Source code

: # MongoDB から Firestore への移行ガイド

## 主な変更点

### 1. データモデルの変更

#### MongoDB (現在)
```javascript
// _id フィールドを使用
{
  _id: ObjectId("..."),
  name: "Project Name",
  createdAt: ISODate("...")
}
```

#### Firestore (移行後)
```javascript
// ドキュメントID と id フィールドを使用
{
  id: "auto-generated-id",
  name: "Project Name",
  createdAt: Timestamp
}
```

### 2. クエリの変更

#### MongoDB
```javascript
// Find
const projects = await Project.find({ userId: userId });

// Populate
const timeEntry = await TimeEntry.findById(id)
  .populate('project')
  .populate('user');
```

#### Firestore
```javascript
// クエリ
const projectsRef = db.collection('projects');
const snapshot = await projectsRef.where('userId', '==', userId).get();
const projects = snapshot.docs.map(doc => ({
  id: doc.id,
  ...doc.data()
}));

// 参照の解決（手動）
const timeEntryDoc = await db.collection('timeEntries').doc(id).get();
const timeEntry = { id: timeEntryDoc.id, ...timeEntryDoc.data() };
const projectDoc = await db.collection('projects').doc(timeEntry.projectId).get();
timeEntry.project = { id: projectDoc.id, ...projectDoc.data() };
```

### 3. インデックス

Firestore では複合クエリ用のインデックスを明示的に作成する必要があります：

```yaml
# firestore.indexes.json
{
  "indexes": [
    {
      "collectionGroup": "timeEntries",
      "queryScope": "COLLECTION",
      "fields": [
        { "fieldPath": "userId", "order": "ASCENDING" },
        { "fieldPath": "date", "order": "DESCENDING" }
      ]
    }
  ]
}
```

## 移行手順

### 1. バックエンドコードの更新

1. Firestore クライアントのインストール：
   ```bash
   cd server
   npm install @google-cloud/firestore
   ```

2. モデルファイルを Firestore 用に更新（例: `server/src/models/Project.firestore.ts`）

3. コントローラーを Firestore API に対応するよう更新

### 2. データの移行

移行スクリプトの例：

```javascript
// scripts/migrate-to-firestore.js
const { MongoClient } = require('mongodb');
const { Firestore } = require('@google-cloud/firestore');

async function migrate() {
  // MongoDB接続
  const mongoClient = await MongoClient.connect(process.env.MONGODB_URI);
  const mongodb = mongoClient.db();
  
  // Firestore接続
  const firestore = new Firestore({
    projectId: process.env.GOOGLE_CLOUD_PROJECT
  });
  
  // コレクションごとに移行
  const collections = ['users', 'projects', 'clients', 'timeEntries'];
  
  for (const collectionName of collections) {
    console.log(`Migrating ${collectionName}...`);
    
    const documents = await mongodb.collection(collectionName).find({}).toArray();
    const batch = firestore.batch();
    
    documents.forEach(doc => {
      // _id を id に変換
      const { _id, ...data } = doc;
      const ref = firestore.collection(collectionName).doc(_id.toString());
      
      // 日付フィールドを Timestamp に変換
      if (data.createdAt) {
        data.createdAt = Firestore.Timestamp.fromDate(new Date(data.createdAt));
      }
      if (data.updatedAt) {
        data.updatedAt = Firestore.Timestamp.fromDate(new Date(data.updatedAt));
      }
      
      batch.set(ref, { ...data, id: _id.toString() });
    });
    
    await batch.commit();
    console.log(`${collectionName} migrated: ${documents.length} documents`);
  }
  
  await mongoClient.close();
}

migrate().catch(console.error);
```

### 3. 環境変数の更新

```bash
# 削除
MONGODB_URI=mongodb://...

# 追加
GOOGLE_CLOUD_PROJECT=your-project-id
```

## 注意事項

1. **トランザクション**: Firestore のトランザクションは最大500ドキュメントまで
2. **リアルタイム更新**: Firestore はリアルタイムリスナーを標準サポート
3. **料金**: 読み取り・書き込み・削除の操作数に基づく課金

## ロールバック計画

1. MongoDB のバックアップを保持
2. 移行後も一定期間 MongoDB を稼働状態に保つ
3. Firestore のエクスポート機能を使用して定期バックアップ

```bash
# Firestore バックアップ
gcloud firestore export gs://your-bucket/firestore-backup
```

────────────────

__DIRECTIONS__:
Above are the records; reproduce all of them exactly.

__SOLUTION FOR THIS TASK__:
Source code

: # MongoDB から Firestore への移行ガイド

## 主な変更点

### 1. データモデルの変更

#### MongoDB (現在)
```javascript
// _id フィールドを使用
{
  _id: ObjectId("..."),
  name: "Project Name",
  createdAt: ISODate("...")
}
```

#### Firestore (移行後)
```javascript
// ドキュメントID と id フィールドを使用
{
  id: "auto-generated-id",
  name: "Project Name",
  createdAt: Timestamp
}
```

### 2. クエリの変更

#### MongoDB
```javascript
// Find
const projects = await Project.find({ userId: userId });

// Populate
const timeEntry = await TimeEntry.findById(id)
  .populate('project')
  .populate('user');
```

#### Firestore
```javascript
// クエリ
const projectsRef = db.collection('projects');
const snapshot = await projectsRef.where('userId', '==', userId).get();
const projects = snapshot.docs.map(doc => ({
  id: doc.id,
  ...doc.data()
}));

// 参照の解決（手動）
const timeEntryDoc = await db.collection('timeEntries').doc(id).get();
const timeEntry = { id: timeEntryDoc.id, ...timeEntryDoc.data() };
const projectDoc = await db.collection('projects').doc(timeEntry.projectId).get();
timeEntry.project = { id: projectDoc.id, ...projectDoc.data() };
```

### 3. インデックス

Firestore では複合クエリ用のインデックスを明示的に作成する必要があります：

```yaml
# firestore.indexes.json
{
  "indexes": [
    {
      "collectionGroup": "timeEntries",
      "queryScope": "COLLECTION",
      "fields": [
        { "fieldPath": "userId", "order": "ASCENDING" },
        { "fieldPath": "date", "order": "DESCENDING" }
      ]
    }
  ]
}
```

## 移行手順

### 1. バックエンドコードの更新

1. Firestore クライアントのインストール：
   ```bash
   cd server
   npm install @google-cloud/firestore
   ```

2. モデルファイルを Firestore 用に更新（例: `server/src/models/Project.firestore.ts`）

3. コントローラーを Firestore API に対応するよう更新

### 2. データの移行

移行スクリプトの例：

```javascript
// scripts/migrate-to-firestore.js
const { MongoClient } = require('mongodb');
const { Firestore } = require('@google-cloud/firestore');

async function migrate() {
  // MongoDB接続
  const mongoClient = await MongoClient.connect(process.env.MONGODB_URI);
  const mongodb = mongoClient.db();
  
  // Firestore接続
  const firestore = new Firestore({
    projectId: process.env.GOOGLE_CLOUD_PROJECT
  });
  
  // コレクションごとに移行
  const collections = ['users', 'projects', 'clients', 'timeEntries'];
  
  for (const collectionName of collections) {
    console.log(`Migrating ${collectionName}...`);
    
    const documents = await mongodb.collection(collectionName).find({}).toArray();
    const batch = firestore.batch();
    
    documents.forEach(doc => {
      // _id を id に変換
      const { _id, ...data } = doc;
      const ref = firestore.collection(collectionName).doc(_id.toString());
      
      // 日付フィールドを Timestamp に変換
      if (data.createdAt) {
        data.createdAt = Firestore.Timestamp.fromDate(new Date(data.createdAt));
      }
      if (data.updatedAt) {
        data.updatedAt = Firestore.Timestamp.fromDate(new Date(data.updatedAt));
      }
      
      batch.set(ref, { ...data, id: _id.toString() });
    });
    
    await batch.commit();
    console.log(`${collectionName} migrated: ${documents.length} documents`);
  }
  
  await mongoClient.close();
}

migrate().catch(console.error);
```

### 3. 環境変数の更新

```bash
# 削除
MONGODB_URI=mongodb://...

# 追加
GOOGLE_CLOUD_PROJECT=your-project-id
```

## 注意事項

1. **トランザクション**: Firestore のトランザクションは最大500ドキュメントまで
2. **リアルタイム更新**: Firestore はリアルタイムリスナーを標準サポート
3. **料金**: 読み取り・書き込み・削除の操作数に基づく課金

## ロールバック計画

1. MongoDB のバックアップを保持
2. 移行後も一定期間 MongoDB を稼働状態に保つ
3. Firestore のエクスポート機能を使用して定期バックアップ

```bash
# Firestore バックアップ
gcloud firestore export gs://your-bucket/firestore-backup
```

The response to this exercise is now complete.